··· SOURCE DATA ···

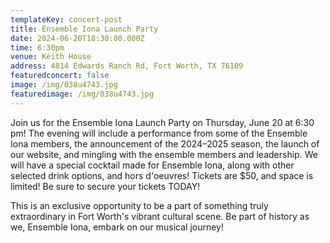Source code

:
 ```yaml
---
templateKey: concert-post
title: Ensemble Iona Launch Party
date: 2024-06-20T18:30:00.000Z
time: 6:30pm
venue: Keith House
address: 4814 Edwards Ranch Rd, Fort Worth, TX 76109
featuredconcert: false
image: /img/038u4743.jpg
featuredimage: /img/038u4743.jpg
---
```

Join us for the Ensemble Iona Launch Party on Thursday, June 20 at 6:30 pm! The evening will include a performance from some of the Ensemble Iona members, the announcement of the 2024–2025 season, the launch of our website, and mingling with the ensemble members and leadership. We will have a special cocktail made for Ensemble Iona, along with other selected drink options, and hors d'oeuvres! Tickets are $50, and space is limited! Be sure to secure your tickets TODAY!

This is an exclusive opportunity to be a part of something truly extraordinary in Fort Worth's vibrant cultural scene. Be part of history as we, Ensemble Iona, embark on our musical journey!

···

Every line that holds the word "Party" should be copied from the records above.

title: Ensemble Iona Launch Party
Join us for the Ensemble Iona Launch Party on Thursday, June 20 at 6:30 pm! The evening will include a performance from some of the Ensemble Iona members, the announcement of the 2024–2025 season, the launch of our website, and mingling with the ensemble members and leadership. We will have a special cocktail made for Ensemble Iona, along with other selected drink options, and hors d'oeuvres! Tickets are $50, and space is limited! Be sure to secure your tickets TODAY!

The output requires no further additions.